◆ **Brief**
Reproduce exactly the line that includes "7. **K- means" and all lines after it, ending with the last line of the data.

[Entries supplied Boundary: Start]

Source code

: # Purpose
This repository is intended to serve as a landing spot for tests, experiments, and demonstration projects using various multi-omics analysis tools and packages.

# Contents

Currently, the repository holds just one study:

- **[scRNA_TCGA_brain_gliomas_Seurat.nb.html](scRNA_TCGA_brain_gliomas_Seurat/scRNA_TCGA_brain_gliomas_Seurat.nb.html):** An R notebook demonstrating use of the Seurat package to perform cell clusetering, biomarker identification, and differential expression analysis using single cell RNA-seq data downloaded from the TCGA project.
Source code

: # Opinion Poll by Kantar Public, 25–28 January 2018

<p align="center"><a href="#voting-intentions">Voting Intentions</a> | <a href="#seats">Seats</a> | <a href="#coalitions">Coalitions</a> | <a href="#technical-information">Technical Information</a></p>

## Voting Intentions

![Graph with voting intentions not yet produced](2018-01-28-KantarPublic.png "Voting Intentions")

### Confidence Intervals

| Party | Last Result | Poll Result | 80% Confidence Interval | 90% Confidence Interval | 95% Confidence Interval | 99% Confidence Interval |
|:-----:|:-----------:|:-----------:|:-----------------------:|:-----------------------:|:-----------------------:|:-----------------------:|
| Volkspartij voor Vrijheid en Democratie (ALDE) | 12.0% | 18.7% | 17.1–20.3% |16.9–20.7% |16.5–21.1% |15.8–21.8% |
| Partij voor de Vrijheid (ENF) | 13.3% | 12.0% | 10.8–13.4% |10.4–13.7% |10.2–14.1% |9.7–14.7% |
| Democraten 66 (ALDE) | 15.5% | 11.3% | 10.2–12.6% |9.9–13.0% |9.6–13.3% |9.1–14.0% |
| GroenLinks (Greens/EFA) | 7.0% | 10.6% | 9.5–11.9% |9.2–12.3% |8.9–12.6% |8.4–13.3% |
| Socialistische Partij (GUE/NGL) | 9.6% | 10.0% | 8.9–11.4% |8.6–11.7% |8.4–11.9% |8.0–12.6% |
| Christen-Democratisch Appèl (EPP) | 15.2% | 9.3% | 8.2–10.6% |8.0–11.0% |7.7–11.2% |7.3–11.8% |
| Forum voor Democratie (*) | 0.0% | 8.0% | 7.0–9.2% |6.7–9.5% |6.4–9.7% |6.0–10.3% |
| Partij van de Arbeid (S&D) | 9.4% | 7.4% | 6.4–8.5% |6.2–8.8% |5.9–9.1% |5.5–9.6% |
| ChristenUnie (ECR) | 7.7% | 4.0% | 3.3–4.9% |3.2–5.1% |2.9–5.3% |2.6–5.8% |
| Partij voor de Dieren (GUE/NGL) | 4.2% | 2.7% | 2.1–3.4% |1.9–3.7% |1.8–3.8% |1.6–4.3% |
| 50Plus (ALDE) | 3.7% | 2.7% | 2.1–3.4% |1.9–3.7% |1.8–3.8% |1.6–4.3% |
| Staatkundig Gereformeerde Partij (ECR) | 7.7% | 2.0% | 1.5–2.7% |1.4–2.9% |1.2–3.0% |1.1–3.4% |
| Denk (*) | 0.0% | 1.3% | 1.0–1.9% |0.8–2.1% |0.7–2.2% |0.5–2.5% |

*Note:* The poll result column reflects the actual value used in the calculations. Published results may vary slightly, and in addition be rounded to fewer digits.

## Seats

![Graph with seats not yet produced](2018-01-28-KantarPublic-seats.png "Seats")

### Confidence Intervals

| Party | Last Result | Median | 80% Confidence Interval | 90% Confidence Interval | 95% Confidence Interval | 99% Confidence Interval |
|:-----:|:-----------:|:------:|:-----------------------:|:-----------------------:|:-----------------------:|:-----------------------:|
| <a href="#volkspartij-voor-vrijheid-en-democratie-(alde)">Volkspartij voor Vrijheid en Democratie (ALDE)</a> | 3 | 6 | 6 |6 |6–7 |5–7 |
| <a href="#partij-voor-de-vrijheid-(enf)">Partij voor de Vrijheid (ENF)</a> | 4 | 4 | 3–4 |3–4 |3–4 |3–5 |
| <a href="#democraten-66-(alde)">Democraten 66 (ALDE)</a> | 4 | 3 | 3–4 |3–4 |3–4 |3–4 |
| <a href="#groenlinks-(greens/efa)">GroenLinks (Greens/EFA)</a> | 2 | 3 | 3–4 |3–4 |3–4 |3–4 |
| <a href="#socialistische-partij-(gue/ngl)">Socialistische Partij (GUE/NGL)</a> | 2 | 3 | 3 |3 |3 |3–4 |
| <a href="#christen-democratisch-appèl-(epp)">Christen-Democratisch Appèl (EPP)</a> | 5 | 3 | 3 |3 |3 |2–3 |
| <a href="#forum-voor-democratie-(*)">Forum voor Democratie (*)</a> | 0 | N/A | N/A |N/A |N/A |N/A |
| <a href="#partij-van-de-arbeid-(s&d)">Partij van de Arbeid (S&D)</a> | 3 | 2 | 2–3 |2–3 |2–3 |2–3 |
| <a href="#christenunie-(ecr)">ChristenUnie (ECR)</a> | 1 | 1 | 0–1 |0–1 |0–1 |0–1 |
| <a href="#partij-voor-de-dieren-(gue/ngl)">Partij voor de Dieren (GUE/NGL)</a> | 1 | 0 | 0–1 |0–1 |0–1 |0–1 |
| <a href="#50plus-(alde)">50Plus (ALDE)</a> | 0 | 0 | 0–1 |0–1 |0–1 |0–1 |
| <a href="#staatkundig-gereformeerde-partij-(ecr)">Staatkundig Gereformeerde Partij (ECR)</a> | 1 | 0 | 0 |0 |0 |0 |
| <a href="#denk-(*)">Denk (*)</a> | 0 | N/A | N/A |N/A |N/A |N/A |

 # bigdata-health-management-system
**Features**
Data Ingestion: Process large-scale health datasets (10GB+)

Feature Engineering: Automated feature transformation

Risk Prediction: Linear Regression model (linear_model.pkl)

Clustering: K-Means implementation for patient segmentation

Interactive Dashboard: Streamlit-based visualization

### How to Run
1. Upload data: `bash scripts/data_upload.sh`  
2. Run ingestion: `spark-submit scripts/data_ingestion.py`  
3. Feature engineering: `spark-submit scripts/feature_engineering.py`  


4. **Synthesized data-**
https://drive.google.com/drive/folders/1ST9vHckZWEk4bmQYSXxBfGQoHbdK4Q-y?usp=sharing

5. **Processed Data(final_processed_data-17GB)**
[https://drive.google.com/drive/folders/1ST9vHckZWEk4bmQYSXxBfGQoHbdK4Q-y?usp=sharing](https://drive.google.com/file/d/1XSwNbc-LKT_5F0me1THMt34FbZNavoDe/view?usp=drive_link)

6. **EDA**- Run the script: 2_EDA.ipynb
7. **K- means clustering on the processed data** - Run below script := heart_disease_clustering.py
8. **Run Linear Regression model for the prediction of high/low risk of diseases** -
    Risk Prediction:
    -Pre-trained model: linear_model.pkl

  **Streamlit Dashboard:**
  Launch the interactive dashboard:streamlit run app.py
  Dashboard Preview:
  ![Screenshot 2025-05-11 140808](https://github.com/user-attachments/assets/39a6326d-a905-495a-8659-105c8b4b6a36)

[Entries supplied Boundary: End]

◆ **Completed exercise**
7. **K- means clustering on the processed data** - Run below script := heart_disease_clustering.py
8. **Run Linear Regression model for the prediction of high/low risk of diseases** -
    Risk Prediction:
    -Pre-trained model: linear_model.pkl

  **Streamlit Dashboard:**
  Launch the interactive dashboard:streamlit run app.py
  Dashboard Preview:
  ![Screenshot 2025-05-11 140808](https://github.com/user-attachments/assets/39a6326d-a905-495a-8659-105c8b4b6a36)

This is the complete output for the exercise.